The applicant is seeking permission from state agencies to conduct up to 600 cremations per year, according to attorney Edward Liston, who appeared on behalf of the cemetery association.
Liston said the application is pending before the New Jersey Cemetery Board, the state Department of Environmental Protection and the Manalapan Planning Board. He said construction on the crematorium will only begin if approval is granted by all three boards.
“Old Tennent (church), because of its age and because it is running out of burial space has chosen to make this application, at considerable expense,” Liston said.
The current application for the crematorium mirrors one that came before municipal officials several years ago, but on which no decision was rendered. The applicant withdrew the plan after many issues regarding the facility were raised by the Manalapan Environmental Commission.
When the application came before the Manalapan Planning Board, the board members said they would not hear the application until the environmental commission’s concerns had been addressed.
The cemetery association’s application is expected to come before the environmental commission on May 9. That meeting will be open to the public.
At the transportation committee hearing, members of the panel and the public heard testimony from traffic engineer Frank Miskovich and Robert McGirr, the owner of the Clayton and McGirr Funeral Home, Freehold Township.
Miskovich said in general, cremations would not occur during peak traffic hours on Tennent Road, which he defined as being between 7-9 a.m. and 4-6 p.m. on weekdays.

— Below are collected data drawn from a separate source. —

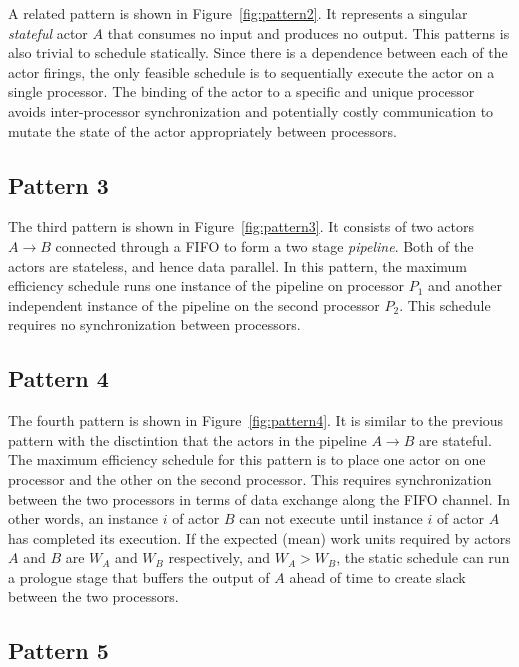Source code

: A related pattern is shown in Figure~\ref{fig:pattern2}. It
represents a singular {\it stateful} actor $A$ that consumes no input
and produces no output.
This patterns is also trivial to schedule statically. Since there is a
dependence between each of the actor firings, the only feasible
schedule is to sequentially execute the actor on a single
processor. The binding of the actor to a specific and unique
processor avoids inter-processor synchronization and
potentially costly communication to mutate the state of the actor
appropriately between processors.

\subsection{Pattern 3}

The third pattern is shown in Figure~\ref{fig:pattern3}. It consists
of two actors $A\rightarrow B$ connected through a FIFO to form a two
stage {\it pipeline}. Both of the actors are stateless, and hence data
parallel. In this pattern, the maximum efficiency schedule runs one
instance of the pipeline on processor $P_1$ and another independent
instance of the pipeline on the second processor $P_2$.  This schedule
requires no synchronization between processors.

\subsection{Pattern 4}

The fourth pattern is shown in Figure~\ref{fig:pattern4}. It is
similar to the previous pattern with the disctintion that the actors
in the pipeline $A\rightarrow B$ are stateful. The maximum efficiency
schedule for this pattern is to place one actor on one processor and
the other on the second processor. This requires synchronization
between the two processors in terms of data exchange along the FIFO
channel. In other words, an instance $i$ of actor $B$ can not execute
until instance $i$ of actor $A$ has completed its execution.  If the
expected (mean) work units required by actors $A$ and $B$ are $W_A$
and $W_B$ respectively, and $W_A > W_B$, the static schedule can
run a prologue stage that buffers the output of $A$ ahead of time to
create slack between the two processors.

\subsection{Pattern 5}

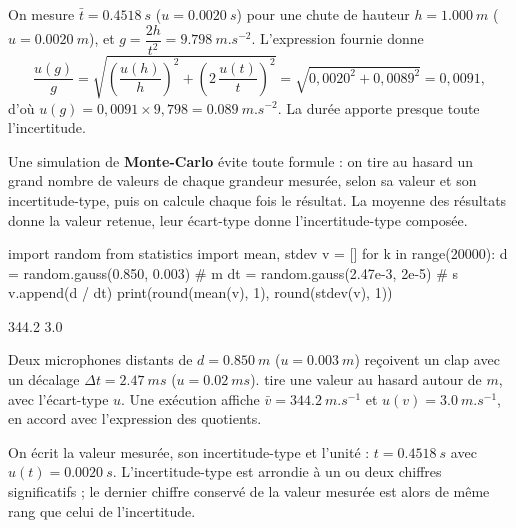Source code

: \begin{savoirfaire}
On mesure $\bar t=\qty{0,4518}{s}$ ($u=\qty{0,0020}{s}$) pour une chute de hauteur $h=\qty{1,000}{m}$ ($u=\qty{0,0020}{m}$), et
$g=\dfrac{2h}{t^2}=\qty{9,798}{m.s^{-2}}$. L'expression fournie donne
\[\frac{u(g)}{g}=\sqrt{\left(\frac{u(h)}{h}\right)^2+\left(2\,\frac{u(t)}{t}\right)^2}=\sqrt{0{,}0020^2+0{,}0089^2}=0{,}0091,\]
d'où $u(g)=0{,}0091\times9{,}798=\qty{0,089}{m.s^{-2}}$. La durée apporte presque toute l'incertitude.
\end{savoirfaire}
\begin{propriete}
Une simulation de \textbf{Monte-Carlo} évite toute formule : on tire au hasard un grand nombre de valeurs de chaque grandeur
mesurée, selon sa valeur et son incertitude-type, puis on calcule chaque fois le résultat. La moyenne des résultats
donne la valeur retenue, leur écart-type donne l'incertitude-type composée.
\end{propriete}
\begin{codecote}[0.66]
\begin{pythoncol}
import random
from statistics import mean, stdev
v = []
for k in range(20000):
    d = random.gauss(0.850, 0.003)  # m
    dt = random.gauss(2.47e-3, 2e-5) # s
    v.append(d / dt)
print(round(mean(v), 1), round(stdev(v), 1))
\end{pythoncol}
\begin{consolecol}
344.2 3.0
\end{consolecol}
\cote
\fontsize{9.5}{12.5}\selectfont
{}\par\smallskip
Deux microphones distants de $d=\qty{0,850}{m}$ ($u=\qty{0,003}{m}$) reçoivent un clap avec un décalage $\Delta t=\qty{2,47}{ms}$
($u=\qty{0,02}{ms}$).  tire une valeur au hasard autour de $m$, avec l'écart-type $u$. Une exécution
affiche $\bar v=\qty{344,2}{m.s^{-1}}$ et $u(v)=\qty{3,0}{m.s^{-1}}$, en accord avec l'expression des quotients.
\end{codecote}
\begin{propriete}
On écrit la valeur mesurée, son incertitude-type et l'unité : $t=\qty{0,4518}{s}$ avec $u(t)=\qty{0,0020}{s}$. L'incertitude-type
est arrondie à un ou deux chiffres significatifs ; le dernier chiffre conservé de la valeur mesurée est alors de même
rang que celui de l'incertitude.
\end{propriete}
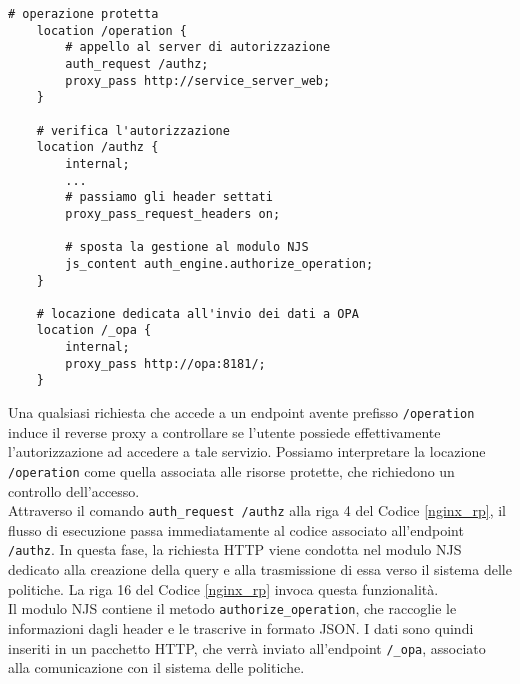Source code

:\lstset{language=nginx}
\begin{lstlisting}[caption={[Frammento di codice del reverse proxy]Frammento di codice del reverse proxy. La locazione \texttt{/authz} gestisce e invia la richiesta a 
    OPA, e in base alla sua risposta inoltra la richiesta o meno attraverso la keyword \texttt{proxy\_pass}.},captionpos=b,label=nginx_rp]
    # operazione protetta
    location /operation {
        # appello al server di autorizzazione
        auth_request /authz; 
        proxy_pass http://service_server_web;
    }

    # verifica l'autorizzazione
    location /authz {
        internal;
        ...
        # passiamo gli header settati
        proxy_pass_request_headers on; 

        # sposta la gestione al modulo NJS  
        js_content auth_engine.authorize_operation;
    }

    # locazione dedicata all'invio dei dati a OPA
    location /_opa {
        internal; 
        proxy_pass http://opa:8181/;
    }
\end{lstlisting}
Una qualsiasi richiesta che accede a un endpoint avente prefisso \texttt{/operation} induce il reverse proxy a controllare 
se l'utente possiede effettivamente l'autorizzazione ad accedere a tale servizio. Possiamo interpretare la locazione \texttt{/operation}
come quella associata alle risorse protette, che richiedono un controllo dell'accesso. 
\\ Attraverso il comando \texttt{auth\_request /authz} alla riga 4 del Codice \ref*{nginx_rp},
il flusso di esecuzione passa immediatamente al codice associato all'endpoint \texttt{/authz}. 
In questa fase, la richiesta HTTP viene condotta nel modulo NJS dedicato alla creazione della query e alla trasmissione di essa verso il sistema delle politiche.
La riga 16 del Codice \ref*{nginx_rp} invoca questa funzionalità. \\
Il modulo NJS contiene il metodo \texttt{authorize\_operation}, che raccoglie le informazioni dagli header 
e le trascrive in formato JSON.
I dati sono quindi inseriti in un pacchetto HTTP, che verrà inviato all'endpoint \texttt{/\_opa}, 
 associato alla comunicazione con il sistema delle politiche.
\lstset{language=nginx}
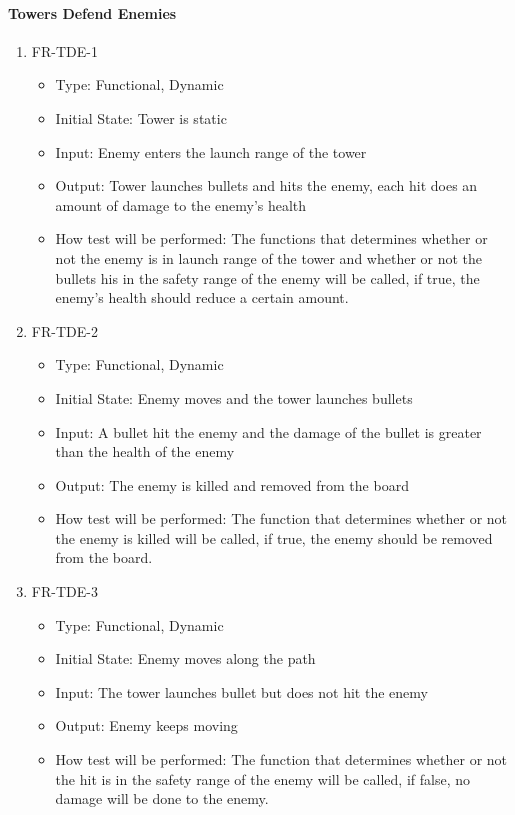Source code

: \documentclass[12,english]{article}
\begin{document}
\paragraph{Towers Defend Enemies}
\begin{enumerate}
  \item FR-TDE-1
  \begin{itemize}
      \item Type: Functional, Dynamic
      \item Initial State: Tower is static 
      \item Input: Enemy enters the launch range of the tower 
      \item Output: Tower launches bullets and hits the enemy, each hit does an amount of damage to the enemy’s health 
      \item How test will be performed: The functions that determines whether or not the enemy is in launch range of the tower and whether or not the bullets his in the safety range of the enemy will be called, if true, the enemy’s health should reduce a certain amount.
  \end{itemize}
  \item FR-TDE-2
  \begin{itemize}
      \item Type: Functional, Dynamic
      \item Initial State: Enemy moves and the tower launches bullets
      \item Input: A bullet hit the enemy and the damage of the bullet is greater than the health of the enemy 
      \item Output: The enemy is killed and removed from the board
      \item How test will be performed: The function that determines whether or not the enemy is killed will be called, if true, the enemy should be removed from the board. 
  \end{itemize}
  \item FR-TDE-3
  \begin{itemize}
      \item Type: Functional, Dynamic
      \item Initial State: Enemy moves along the path
      \item Input: The tower launches bullet but does not hit the enemy 
      \item Output: Enemy keeps moving 
      \item How test will be performed: The function that determines whether or not the hit is in the safety range of the enemy will be called, if false, no damage will be done to the enemy. 
  \end{itemize}
\end{enumerate}
\end{document}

He said a typical cremation would involve a vehicle bringing an individual’s remains to the location and leaving the site following the cremation.
In terms of adding vehicles on Tennent Road, Liston told the transportation committee, “What you have to understand is that what we are adding is a grain of sand on a beach. It is miniscule.”
McGirr, who has owned his funeral home since 1978, said the number of cremations taking place on an annual basis has increased over the years and now accounts for between 35 percent and 40 percent of the disposition of remains. He estimated that in 2 percent to 3 percent of cremations, some family members accompany the body to the crematory.
McGirr made the point that as the number of cremations has increased, there are fewer interments and therefore fewer funeral processions to cemeteries.
Transportation committee member Barry Jacobson asked if some religious faiths are more likely to have a procession or family members accompany a body to a crematory and McGirr said that does occur in the Hindu faith.
“Is it (a procession) a possibility? Yes. Would I think it is the norm? No. My experience is that the majority in our area is that 98 percent of cremations do not have a procession to the cemetery,” McGirr said.
Processions by members of the Hindu faith was a point of interest for Glenn Cohen, the president of Stop the Manalapan Crematorium Inc. Cohen questioned the statements made by Miskovich and McGirr that the crematorium would not bring about a significant increase in vehicles on Tennent Road.
“We strongly disagree with the traffic claims. We have a growing population of people of the Hindu faith,” Cohen said. “It is not the grains of sand the applicant claims. It could be a lot of something. I have trouble believing the cemetery association will go into this not looking to make money or to lose money. Cemeteries are worried about their finances.”
Bernie Frojmovich, a representative of the Manalapan Strong citizens group and a Democratic candidate for Township Committee, said the onus is on the applicant to provide more specific information regarding the number of vehicles that would be added to Tennent Road if a crematorium is permitted to operate on the Old Tennent church property.
Transportation committee member Andy Pisani said the applicant’s representatives were “obviously providing traffic numbers favorable to its application.”
Committee Chairman Maurice Byan said the panel would need more information from the applicant about the impact of the crematorium on Tennent Road before it could offer a recommendation about the application to other municipal bodies.